IT HAS BEEN more than a decade since NATO published a new Strategic Concept, its high-level mission statement. For the first time, the one adopted at its Madrid Summit on June 29-30 mentions China as a competitor and challenger.
The NATO document still identifies Russia as the alliance’s most significant and direct threat but says that China’s ambitions and coercive policies challenge its ‘interests, security and values’.
[China] employs a broad range of political, economic and military tools to increase its global footprint and project power, while remaining opaque about its strategy, intentions and military build-up. The PRC’s malicious hybrid and cyber operations and its confrontational rhetoric and disinformation target Allies and harm Alliance security. The PRC seeks to control key technological and industrial sectors, critical infrastructure, and strategic materials and supply chains. It uses its economic leverage to create strategic dependencies and enhance its influence. It strives to subvert the rules-based international order, including in the space, cyber and maritime domains. The deepening strategic partnership between the People’s Republic of China and the Russian Federation and their mutually reinforcing attempts to undercut the rules-based international order run counter to our values and interests.

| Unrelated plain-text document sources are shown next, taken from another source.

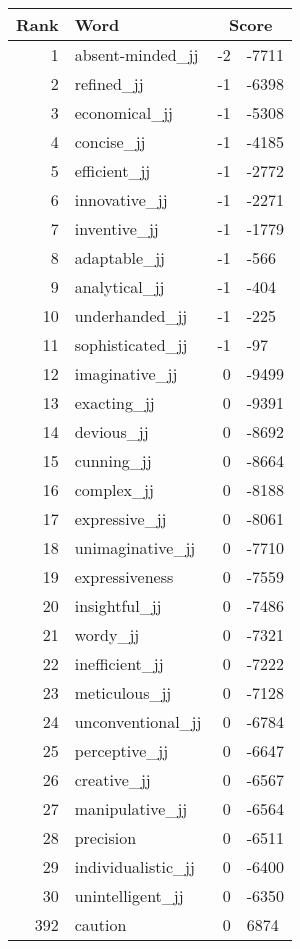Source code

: \begin{longtable}[!htbp]{| rlr@{.}l |}
    \hline
    \textbf{Rank} & \textbf{Word} & \multicolumn{2}{c|}{\textbf{Score}} \\
    \hline
    \endhead
    1 & absent-minded\_jj & -2 & -7711 \\
    2 & refined\_jj & -1 & -6398 \\
    3 & economical\_jj & -1 & -5308 \\
    4 & concise\_jj & -1 & -4185 \\
    5 & efficient\_jj & -1 & -2772 \\
    6 & innovative\_jj & -1 & -2271 \\
    7 & inventive\_jj & -1 & -1779 \\
    8 & adaptable\_jj & -1 & -566 \\
    9 & analytical\_jj & -1 & -404 \\
    10 & underhanded\_jj & -1 & -225 \\
    11 & sophisticated\_jj & -1 & -97 \\
    12 & imaginative\_jj & 0 & -9499 \\
    13 & exacting\_jj & 0 & -9391 \\
    14 & devious\_jj & 0 & -8692 \\
    15 & cunning\_jj & 0 & -8664 \\
    16 & complex\_jj & 0 & -8188 \\
    17 & expressive\_jj & 0 & -8061 \\
    18 & unimaginative\_jj & 0 & -7710 \\
    19 & expressiveness & 0 & -7559 \\
    20 & insightful\_jj & 0 & -7486 \\
    21 & wordy\_jj & 0 & -7321 \\
    22 & inefficient\_jj & 0 & -7222 \\
    23 & meticulous\_jj & 0 & -7128 \\
    24 & unconventional\_jj & 0 & -6784 \\
    25 & perceptive\_jj & 0 & -6647 \\
    26 & creative\_jj & 0 & -6567 \\
    27 & manipulative\_jj & 0 & -6564 \\
    28 & precision & 0 & -6511 \\
    29 & individualistic\_jj & 0 & -6400 \\
    30 & unintelligent\_jj & 0 & -6350 \\
    392 & caution & 0 & 6874 \\

\end{longtable}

Beijing, through its Mission to the European Union, accused NATO of maliciously attacking and smearing China and repeated its criticism that NATO was part of the Cold War mentality of the United States and its Western allies.
NATO claims itself to be a defensive organization that upholds the rules-based international order, but it has bypassed the UN Security Council and waged wars against sovereign states, creating huge casualties and leaving tens of millions displaced.
NATO remains open to constructive engagement with Beijing, including building reciprocal transparency, but says it will protect itself against what it calls ‘coercive tactics and efforts to divide the Alliance’. Pointedly it says it will stand up for the rules-based international order, including freedom of navigation.
While NATO cites China as one of several threats, from terrorism to climate change, the unprecedented attendance at the Madrid summit of the leaders of Australia, Japan, New Zealand and South Korea, all US allies, indicates the intensity of its eastward glare and Brussels growing security alignment with Washington.
China’s global power projection, and thus its conventional military threat to Europe, is aspirational and distant, although Europe is in range of both Chinese nuclear weapons and cyberattacks. Beijing is focused militarily on Taiwan and its near abroad. However, NATO allies would be obliged to take action were that to draw the United States into military action that escalated into attacks on US territory.